Natalia berangsur-angsur terbangun dari tidurnya. Keningnya terasa berat, disentuhnya kening itu. Sebuah kain lembab. Ia berusaha mengingat apa yang terjadi semalam: ia demam, bel kamarnya berbunyi terdengar mengesalkan, dan Jarvinia yang belum lama ia kenal merawatnya.
Natalia menyingkirkan kain itu, meletakkannya sembarangan. Dengan kepayahan ia mencoba untuk duduk. Kepalanya masih sedikit pening. Ia meraba-raba nakas di pinggir tempat tidur, mencari ponselnya. Ada satu pesan masuk, dari Jarvinia. Pesan itu dikirim dua jam yang lalu.
From: Jarvinia Kamar 12
Hai, maaf ganggu.
Kalau kamu sudah bangun, di handle pintu ada makanan
Tadi saya belikan, tapi saya takut ganggu kamu, jadi saya
Gantungkan di sana
GWS ya 🙂
Ada rasa senang yang menghinggapinya. Barangkali karena kini ia mulai merasa lapar, instingnya merasa senang karena tidak perlu membuat makan. Mungkin pul aia senang, karena di saat ia jatuh sakit di negeri asing, ada seseorang yang mau memerhatikannya tanpa diminta, barangkali hati kecilnya bersyukur.
Natalia turun dari kasurnya dengan kepayahan, menuju pintu kamarnya.
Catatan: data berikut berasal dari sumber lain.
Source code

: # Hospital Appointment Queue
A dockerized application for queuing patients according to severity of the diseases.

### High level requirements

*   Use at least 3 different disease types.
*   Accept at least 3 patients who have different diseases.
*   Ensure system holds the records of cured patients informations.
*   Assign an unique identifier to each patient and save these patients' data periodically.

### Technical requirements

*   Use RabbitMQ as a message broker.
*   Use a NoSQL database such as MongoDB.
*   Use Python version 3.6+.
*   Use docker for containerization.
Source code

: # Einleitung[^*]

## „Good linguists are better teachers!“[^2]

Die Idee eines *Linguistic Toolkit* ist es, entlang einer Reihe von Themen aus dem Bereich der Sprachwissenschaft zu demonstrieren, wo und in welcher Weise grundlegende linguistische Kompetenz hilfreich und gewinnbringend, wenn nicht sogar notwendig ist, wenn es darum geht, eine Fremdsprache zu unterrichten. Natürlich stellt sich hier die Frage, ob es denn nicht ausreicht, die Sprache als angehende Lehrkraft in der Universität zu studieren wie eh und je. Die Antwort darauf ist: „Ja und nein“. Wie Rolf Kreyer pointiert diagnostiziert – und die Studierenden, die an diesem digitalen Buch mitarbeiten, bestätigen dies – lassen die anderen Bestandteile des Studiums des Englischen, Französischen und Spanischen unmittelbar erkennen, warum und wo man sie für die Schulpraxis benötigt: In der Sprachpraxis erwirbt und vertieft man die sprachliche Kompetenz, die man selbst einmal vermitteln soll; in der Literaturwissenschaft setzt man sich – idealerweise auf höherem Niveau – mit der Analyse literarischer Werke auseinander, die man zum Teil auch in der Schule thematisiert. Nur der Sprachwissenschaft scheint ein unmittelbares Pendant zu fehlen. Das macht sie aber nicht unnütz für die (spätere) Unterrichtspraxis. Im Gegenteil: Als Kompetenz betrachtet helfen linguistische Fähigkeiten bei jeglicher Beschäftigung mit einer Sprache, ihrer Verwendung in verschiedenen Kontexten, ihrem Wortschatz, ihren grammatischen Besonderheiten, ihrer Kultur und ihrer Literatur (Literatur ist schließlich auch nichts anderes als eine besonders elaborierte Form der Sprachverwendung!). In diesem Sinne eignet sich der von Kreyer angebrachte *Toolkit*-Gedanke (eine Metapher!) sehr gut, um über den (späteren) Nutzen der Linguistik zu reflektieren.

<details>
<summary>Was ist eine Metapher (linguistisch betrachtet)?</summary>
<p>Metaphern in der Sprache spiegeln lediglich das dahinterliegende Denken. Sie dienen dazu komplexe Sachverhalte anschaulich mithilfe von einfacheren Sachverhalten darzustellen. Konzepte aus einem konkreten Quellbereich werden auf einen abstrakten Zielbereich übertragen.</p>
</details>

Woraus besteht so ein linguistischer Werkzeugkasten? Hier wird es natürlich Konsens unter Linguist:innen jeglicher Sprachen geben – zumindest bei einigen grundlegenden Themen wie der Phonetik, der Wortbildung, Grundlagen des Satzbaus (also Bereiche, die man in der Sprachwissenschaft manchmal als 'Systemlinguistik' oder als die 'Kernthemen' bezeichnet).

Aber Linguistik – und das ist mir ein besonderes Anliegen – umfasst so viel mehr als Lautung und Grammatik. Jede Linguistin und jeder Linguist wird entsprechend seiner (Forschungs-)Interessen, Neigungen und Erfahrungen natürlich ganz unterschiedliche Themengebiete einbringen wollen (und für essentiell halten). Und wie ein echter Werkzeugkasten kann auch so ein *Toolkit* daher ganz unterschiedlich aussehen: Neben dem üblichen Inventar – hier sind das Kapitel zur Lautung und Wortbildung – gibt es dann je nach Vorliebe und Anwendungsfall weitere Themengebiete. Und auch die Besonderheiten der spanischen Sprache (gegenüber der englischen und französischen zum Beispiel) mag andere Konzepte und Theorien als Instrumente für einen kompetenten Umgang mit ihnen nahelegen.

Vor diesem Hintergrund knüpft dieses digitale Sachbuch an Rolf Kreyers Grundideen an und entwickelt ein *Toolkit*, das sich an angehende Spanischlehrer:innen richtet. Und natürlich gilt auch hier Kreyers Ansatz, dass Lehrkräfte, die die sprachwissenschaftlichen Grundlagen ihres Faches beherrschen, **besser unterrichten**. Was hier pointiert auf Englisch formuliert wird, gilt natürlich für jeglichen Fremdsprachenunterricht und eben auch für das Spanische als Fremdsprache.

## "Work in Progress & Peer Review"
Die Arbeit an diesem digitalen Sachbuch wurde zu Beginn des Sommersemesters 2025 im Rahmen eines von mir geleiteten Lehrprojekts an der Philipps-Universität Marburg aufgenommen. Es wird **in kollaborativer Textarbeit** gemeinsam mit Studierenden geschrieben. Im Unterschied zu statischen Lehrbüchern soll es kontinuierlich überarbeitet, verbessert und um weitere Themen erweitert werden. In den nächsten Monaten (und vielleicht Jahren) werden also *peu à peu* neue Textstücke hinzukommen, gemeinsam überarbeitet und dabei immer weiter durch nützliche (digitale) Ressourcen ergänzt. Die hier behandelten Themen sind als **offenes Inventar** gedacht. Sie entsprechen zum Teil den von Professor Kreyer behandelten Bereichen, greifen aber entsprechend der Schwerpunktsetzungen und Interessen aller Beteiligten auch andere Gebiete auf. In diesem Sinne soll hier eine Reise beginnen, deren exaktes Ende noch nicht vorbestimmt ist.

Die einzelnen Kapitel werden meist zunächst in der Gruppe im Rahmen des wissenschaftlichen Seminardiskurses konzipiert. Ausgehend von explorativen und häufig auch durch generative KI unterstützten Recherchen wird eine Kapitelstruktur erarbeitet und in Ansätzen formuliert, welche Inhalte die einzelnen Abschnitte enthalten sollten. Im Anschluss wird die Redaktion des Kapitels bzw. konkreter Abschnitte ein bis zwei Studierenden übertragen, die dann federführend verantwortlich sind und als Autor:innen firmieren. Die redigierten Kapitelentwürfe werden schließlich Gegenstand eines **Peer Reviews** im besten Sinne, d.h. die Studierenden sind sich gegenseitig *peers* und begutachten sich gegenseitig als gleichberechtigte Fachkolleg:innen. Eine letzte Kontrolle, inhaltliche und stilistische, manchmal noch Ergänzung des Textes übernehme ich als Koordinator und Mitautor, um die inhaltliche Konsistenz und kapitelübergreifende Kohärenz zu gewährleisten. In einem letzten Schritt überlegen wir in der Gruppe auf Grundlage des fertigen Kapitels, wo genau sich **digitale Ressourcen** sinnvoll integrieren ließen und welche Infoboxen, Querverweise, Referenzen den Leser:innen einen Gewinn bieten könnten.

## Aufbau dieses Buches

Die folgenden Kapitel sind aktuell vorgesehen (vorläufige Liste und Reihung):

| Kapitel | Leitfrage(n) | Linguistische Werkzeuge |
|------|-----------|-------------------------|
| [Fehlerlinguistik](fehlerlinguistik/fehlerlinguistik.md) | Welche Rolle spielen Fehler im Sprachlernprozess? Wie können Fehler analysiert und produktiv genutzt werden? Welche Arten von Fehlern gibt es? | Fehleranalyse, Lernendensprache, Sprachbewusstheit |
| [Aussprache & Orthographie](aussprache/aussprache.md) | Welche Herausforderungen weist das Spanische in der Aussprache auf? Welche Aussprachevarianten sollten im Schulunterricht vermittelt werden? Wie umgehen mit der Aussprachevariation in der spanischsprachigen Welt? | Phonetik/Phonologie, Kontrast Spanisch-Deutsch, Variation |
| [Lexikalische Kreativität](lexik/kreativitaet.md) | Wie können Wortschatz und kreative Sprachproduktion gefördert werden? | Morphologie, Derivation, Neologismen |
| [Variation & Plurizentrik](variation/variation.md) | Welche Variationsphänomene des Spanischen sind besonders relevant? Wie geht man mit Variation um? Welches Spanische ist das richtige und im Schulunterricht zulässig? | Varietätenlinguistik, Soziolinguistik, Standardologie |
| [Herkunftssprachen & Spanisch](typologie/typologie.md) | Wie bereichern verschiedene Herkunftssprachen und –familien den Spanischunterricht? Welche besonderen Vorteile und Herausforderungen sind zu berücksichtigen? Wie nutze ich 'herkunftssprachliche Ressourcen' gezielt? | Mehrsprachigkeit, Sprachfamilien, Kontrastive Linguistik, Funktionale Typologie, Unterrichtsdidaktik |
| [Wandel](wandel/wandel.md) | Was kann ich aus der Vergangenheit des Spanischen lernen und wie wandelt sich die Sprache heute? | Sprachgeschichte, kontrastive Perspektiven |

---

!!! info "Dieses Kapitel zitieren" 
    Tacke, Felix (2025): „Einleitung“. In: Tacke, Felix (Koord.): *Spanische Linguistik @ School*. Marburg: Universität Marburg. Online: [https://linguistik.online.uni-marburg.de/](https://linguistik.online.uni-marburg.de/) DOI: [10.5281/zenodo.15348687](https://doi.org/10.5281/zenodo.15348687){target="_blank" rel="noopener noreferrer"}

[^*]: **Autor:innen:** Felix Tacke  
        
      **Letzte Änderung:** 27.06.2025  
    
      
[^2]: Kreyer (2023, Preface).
Dibukanya pintu itu, terdengar sesuatu terjatuh. Ketika pintu kamarnya terbuka, ia dapati sebuah tote bag kertas berwarna cokelat jatuh di lantai. Diambilnya tote bag itu, diintip bagian dalamnya: sebungkus sandwich dan minuman yang entah apa. Natalia bergegas masuk kembali ke kamarnya.
Natalia meraih ponselnya, membalas pesan dari Jarvinia. Namun, ada perasaan canggung yang menghampirinya. Bukan karena ia tidak tahu bagaimana cara berterimakasih, tetapi semenjak tiba di Amsterdam, ia belum mendapatkan teman selain Jarvinia, dan ia merasa keduanya belum sedekat itu.
To: Jarvinia Kamar 12
Hai, maaf baru balas, aku baru bangun
Thank you, ya. Makanannya sudah aku ambil
Untuk yang semalam juga, terima kasih banyak
I owe you, kalau butuh bantuan bilang saja
Aku bantu sebisaku
Tak lama kemudian, pesan tersebut berbalas
From: Jarvinia Kamar 12
It’s not a big deal
Semoga lekas sehat
Natalia tidak lagi membalas pesan itu. Rasa canggung itu semakin membesar.
***
Satu bulan berlalu. Natalia masih memikirkan balas budi apa yang tepat untuk Jarvinia. Keduanya bahkan kini jarang bertemu. Tidak ada momen apapun yang bisa membuat Natalia membalas pertolongan Jee, pun gadis itu juga tidak mengabarinya untuk meminta bantuan.
Pukul setengah sepuluh pagi, Natalia terburu-buru menuruni anak tangga flat, tiga puluh menit lagi kelas dimulai, tetapi ia bahkan belum tiba di tempat pemberhentian bus. Ketika tiba di lantai satu, ia tidak sengaja menabrak Jarvinia, momen kebetulan yang sangat tepat.
“Sorry sorry.”
“It’s okay. Keburu-buru amat.” Jarvinia menatap Natalia keheranan.
Natalia mendengus dalam batinnya, ia tidak punya waktu untuk berbasa-basi. “Aku sudah hampir terlambat, I’m sorry. Aku duluan, ya.” Tanpa mendapat balasan dari Jarvinia, ia bersiap berlari kembali. Namun, Jarvinia menggenggam lengannya.
“Saya antar. Amsterdam University of The Arts, kan? Saya masih belum terlambat.”
Natalia menatap Jarvinia ragu.
“Hei, saya nggak akan culik kamu.” Jarvinia tersenyum lebar.
“Ah, bukan gitu.”
“Nggak enak? Jangan nggak enakan, ah. Yuk, tadi katanya keburu terlambat.”